### Assignment
Would you go through the records below and copy each line with the string "cookie"?

### Entries shown
---*---

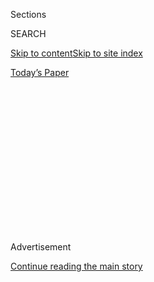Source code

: <div id="app">

<div>

<div>

<div>

<div class="NYTAppHideMasthead css-1q2w90k e1suatyy0">

<div class="section css-ui9rw0 e1suatyy2">

<div class="css-eph4ug er09x8g0">

<div class="css-6n7j50">

</div>

<span class="css-1dv1kvn">Sections</span>

<div class="css-10488qs">

<span class="css-1dv1kvn">SEARCH</span>

</div>

[Skip to content](#site-content)[Skip to site index](#site-index)

</div>

<div class="css-10698na e1huz5gh0">

</div>

</div>

<div id="masthead-bar-one" class="section hasLinks css-15hmgas e1csuq9d3">

<div class="css-uqyvli e1csuq9d0">

</div>

<div class="css-1uqjmks e1csuq9d1">

</div>

<div class="css-9e9ivx">

[](https://myaccount.nytimes.com/auth/login?response_type=cookie&client_id=vi)

</div>

<div class="css-1bvtpon e1csuq9d2">

[Today’s Paper](https://www.nytimes.com/section/todayspaper)

</div>

</div>

</div>

</div>

<div data-aria-hidden="false">

<div id="site-content" role="main">

<div>

<div class="css-1aor85t" style="opacity:0.000000001;z-index:-1;visibility:hidden">

<div class="css-1hqnpie">

<div class="css-epjblv">

<span class="css-17xtcya">[Opinion](/section/opinion)</span><span class="css-x15j1o">|</span><span class="css-fwqvlz">Two
Cheers for Liberalism\! (Or Maybe One and a Half)</span>

</div>

<div class="css-k008qs">

<div class="css-1iwv8en">

<span class="css-18z7m18"></span>

<div>

</div>

</div>

<span class="css-1n6z4y">https://nyti.ms/3egJpSy</span>

<div class="css-1705lsu">

<div class="css-4xjgmj">

<div class="css-4skfbu" role="toolbar" data-aria-label="Social Media Share buttons, Save button, and Comments Panel with current comment count" data-testid="share-tools">

  - 
  - 
  - 
  - 
    
    <div class="css-6n7j50">
    
    </div>

  - 
  - 

</div>

</div>

</div>

</div>

</div>

</div>

<div id="NYT_TOP_BANNER_REGION" class="css-13pd83m">

</div>

<div id="top-wrapper" class="css-1sy8kpn">

<div id="top-slug" class="css-l9onyx">

Advertisement

</div>

[Continue reading the main story](#after-top)

<div class="ad top-wrapper" style="text-align:center;height:100%;display:block;min-height:250px">

<div id="top" class="place-ad" data-position="top" data-size-key="top">

</div>

</div>

<div id="after-top">

</div>

</div>

<div>

<div class="css-v5btjw etb61u70">

<div class="css-v05ibm etb61u71">

[Opinion](/section/opinion)

</div>

</div>

<div id="sponsor-wrapper" class="css-1hyfx7x">

<div id="sponsor-slug" class="css-19vbshk">

Supported by

</div>

[Continue reading the main story](#after-sponsor)

<div id="sponsor" class="ad sponsor-wrapper" style="text-align:center;height:100%;display:block">

</div>

<div id="after-sponsor">

</div>

</div>

<div class="css-186x18t">

</div>

<div class="css-1vkm6nb ehdk2mb0">

# Two Cheers for Liberalism\! (Or Maybe One and a Half)

</div>

Free speech has to rest on a shared morality.

<div class="css-18e8msd">

<div class="css-vp77d3 epjyd6m0">

<div class="css-1p10dcb ey68jwv0" data-aria-hidden="true">

[![David
Brooks](https://static01.nyt.com/images/2018/04/03/opinion/david-brooks/david-brooks-thumbLarge-v2.png
"David Brooks")](https://www.nytimes.com/by/david-brooks)

</div>

<div class="css-1baulvz">

By [<span class="css-1baulvz last-byline" itemprop="name">David
Brooks</span>](https://www.nytimes.com/by/david-brooks)

<div class="css-8atqhb">

Opinion Columnist

</div>

</div>

</div>

  - July 9, 2020

  - 
    
    <div class="css-4xjgmj">
    
    <div class="css-d8bdto" role="toolbar" data-aria-label="Social Media Share buttons, Save button, and Comments Panel with current comment count" data-testid="share-tools">
    
      - 
      - 
      - 
      - 
        
        <div class="css-6n7j50">
        
        </div>
    
      - 
      - 
    
    </div>
    
    </div>

</div>

<div class="css-79elbk" data-testid="photoviewer-wrapper">

<div class="css-z3e15g" data-testid="photoviewer-wrapper-hidden">

</div>

<div class="css-1a48zt4 ehw59r15" data-testid="photoviewer-children">

![<span class="css-cnj6d5 e1z0qqy90" itemprop="copyrightHolder"><span class="css-1ly73wi e1tej78p0">Credit...</span><span><span>Demetrius
Freeman for The New York
Times</span></span></span>](https://static01.nyt.com/images/2020/07/09/opinion/09brooks1/merlin_173350857_8835adf3-8826-4490-b091-e4ed05a11c5d-articleLarge.jpg?quality=75&auto=webp&disable=upscale)

</div>

</div>

</div>

<div class="section meteredContent css-1r7ky0e" name="articleBody" itemprop="articleBody">

<div class="css-1fanzo5 StoryBodyCompanionColumn">

<div class="css-53u6y8">

This is a hard, exhausting time. But it’s also a pivot point. An
idealistic generation is rising on the scene hungering to fill the
spiritual vacuum their parents left them. There is a palpable desire for
solidarity, to shake off an excessively individualistic culture.

In periods of tumult and confusion many people lose faith in systems of
change. They feel it’s necessary to take the extraordinary action to
tear down systems of power. For example, a Senate investigation
[concluded](https://cityroom.blogs.nytimes.com/2009/08/27/1969-a-year-of-bombings/)
that from January 1969 to April 1970 — a period of tumult similar to our
own — there were 4,330 bombings in the United States, which killed 43
people — averaging about nine bombings a day.

Today, thank God, we don’t have bombings. But we do have a lot of people
on the right and the left who have lost faith in the institutions of
free speech and open debate — the basic liberal order. They see that
free speech stuff as a mask elites wear to preserve their power. They
produce what is crudely called the cancel culture, they treat speech as
violence, they attempt to ruin politically discordant people because of
some
[tweets](https://twitter.com/sapinker/status/1279934082210816003?s=20).

I defend liberalism because I think our core problem is ignorance and
incompetence and not an elite conspiracy. The world right now is
astonishingly complicated, our systems need reform. I don’t think one
vantage point can grasp reality or devise solutions. We have to have the
open exchange of views that is the essence of liberalism.

</div>

</div>

<div class="css-1fanzo5 StoryBodyCompanionColumn">

<div class="css-53u6y8">

I am a liberal in a classical Enlightenment sense, but I can’t give
three cheers for liberalism, or maybe even two. I understand why so
many, and so many younger people, are rejecting it. Liberalism, as it
emerged in the 18th-century Enlightenment, and as it was
institutionalized in America, was based on several false or distorted
ideas.

Liberalism was based on the idea that reason is separate from emotion,
that we need to be dispassionate to see clearly. This is false. Emotions
assign value to things and undergird reason. Because of this error,
liberalism has often devolved into a detached, passionless rationalism.

Liberalism was based on the idea that the choosing individual is the
elemental unit of society. It put great emphasis on individual autonomy.
This is distorted. We’re also embedded creatures, members of families,
and groups, shaped by our histories. Liberalism sometimes devolves into
atomization, an alienated society of lonely buffered selves.

Liberalism assumed that people are primarily motivated by self-interest.
This, too, is distorted. People are motivated by both self-interest and
a yearning desire to lead a morally meaningful life. Liberalism often
produces a disenchanted materialist realm.

By itself, liberalism is so thin it can’t even defend itself. When young
people passionately demand racial equity, liberalism’s response is to
protect free speech. Young people have a dream. Liberalism offers a
neutral process.

</div>

</div>

<div class="css-1fanzo5 StoryBodyCompanionColumn">

<div class="css-53u6y8">

Which is why the constitution of liberalism has to be supplemented with
the morality of personalism.

One of the reasons that America is so angry right now is that there is
so much dehumanization. Racism reduces a human being to a skin color.
The first casualty in a culture, political or generational war is the
willingness to see the full humanity of the other. In this moment, some
people seem eager even to dehumanize themselves by reducing themselves
to a simple label and making politics their one identity. “Speaking as
a. …”

If liberalism left little space for group identity, the current
conversation makes group identity everything and leaves no space for
individual conscience. You get all these absurd generalizations: White
people believe this. Elites believe that.

Personalism is the belief that at the heart of any successful
relationship, any successful organization and any just society, there is
an earnest and ongoing effort to see the full depth and complexity of
each human person.

Shadi Hamid struck a blow for personalism with a Twitter
[thread](https://twitter.com/shadihamid/status/1280635678506856448) this
week: “As a Muslim, an Arab, and a brown person, it always grated on me
when people would assume things about me merely because of my
‘identity,’ largely an accident of birth. I cared about being Muslim
and being Arab, and I was proud of my heritage. But that didn’t mean
that I stopped being an individual. I was a writer who happened to be
Muslim, not a Muslim who happened to be a writer.”

Personalism is about constructing systems where the whole person is seen
and cultivated — schools where a child is not just a brain on a stick,
hospitals where patients are not just bodies in beds, cities where cops
see people, not “perps,” communities in which each person is seen as a
rich interplay of multiple identities, economic systems that allow
people to realize their full dignity as makers and earners.

Personalism judges each social arrangement by how well it fosters the
kind of relationships that enhance the full complexity and depth of each
soul. This awful year will be somewhat redeemed if we can end it with a
sense of this kind of common morality, and if we can begin the hard work
of reforming our institutions to be in line with it.

*The Times is committed to publishing* [*a diversity of
letters*](https://www.nytimes.com/2019/01/31/opinion/letters/letters-to-editor-new-york-times-women.html)
*to the editor. We’d like to hear what you think about this or any of
our articles. Here are some*
[*tips*](https://help.nytimes.com/hc/en-us/articles/115014925288-How-to-submit-a-letter-to-the-editor)*.
And here’s our email:*
[*letters@nytimes.com*](mailto:letters@nytimes.com)*.*

*Follow The New York Times Opinion section on*
[*Facebook*](https://www.facebook.com/nytopinion)*,* [*Twitter
(@NYTopinion)*](http://twitter.com/NYTOpinion) *and*
[*Instagram*](https://www.instagram.com/nytopinion/)*.*

</div>

</div>

</div>

<div>

</div>

<div>

</div>

<div>

</div>

<div>

<div id="bottom-wrapper" class="css-1ede5it">

<div id="bottom-slug" class="css-l9onyx">

Advertisement

</div>

[Continue reading the main story](#after-bottom)

<div id="bottom" class="ad bottom-wrapper" style="text-align:center;height:100%;display:block;min-height:90px">

</div>

<div id="after-bottom">

</div>

</div>

</div>

</div>

</div>

## Site Index

<div>

</div>

## Site Information Navigation

  - [© <span>2020</span> <span>The New York Times
    Company</span>](https://help.nytimes.com/hc/en-us/articles/115014792127-Copyright-notice)

<!-- end list -->

  - [NYTCo](https://www.nytco.com/)
  - [Contact
    Us](https://help.nytimes.com/hc/en-us/articles/115015385887-Contact-Us)
  - [Work with us](https://www.nytco.com/careers/)
  - [Advertise](https://nytmediakit.com/)
  - [T Brand Studio](http://www.tbrandstudio.com/)
  - [Your Ad
    Choices](https://www.nytimes.com/privacy/cookie-policy#how-do-i-manage-trackers)
  - [Privacy](https://www.nytimes.com/privacy)
  - [Terms of
    Service](https://help.nytimes.com/hc/en-us/articles/115014893428-Terms-of-service)
  - [Terms of
    Sale](https://help.nytimes.com/hc/en-us/articles/115014893968-Terms-of-sale)
  - [Site Map](https://spiderbites.nytimes.com)
  - [Help](https://help.nytimes.com/hc/en-us)
  - [Subscriptions](https://www.nytimes.com/subscription?campaignId=37WXW)

</div>

</div>

</div>

</div>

---*---

### Exercise result
[](https://myaccount.nytimes.com/auth/login?response_type=cookie&client_id=vi)
    Choices](https://www.nytimes.com/privacy/cookie-policy#how-do-i-manage-trackers)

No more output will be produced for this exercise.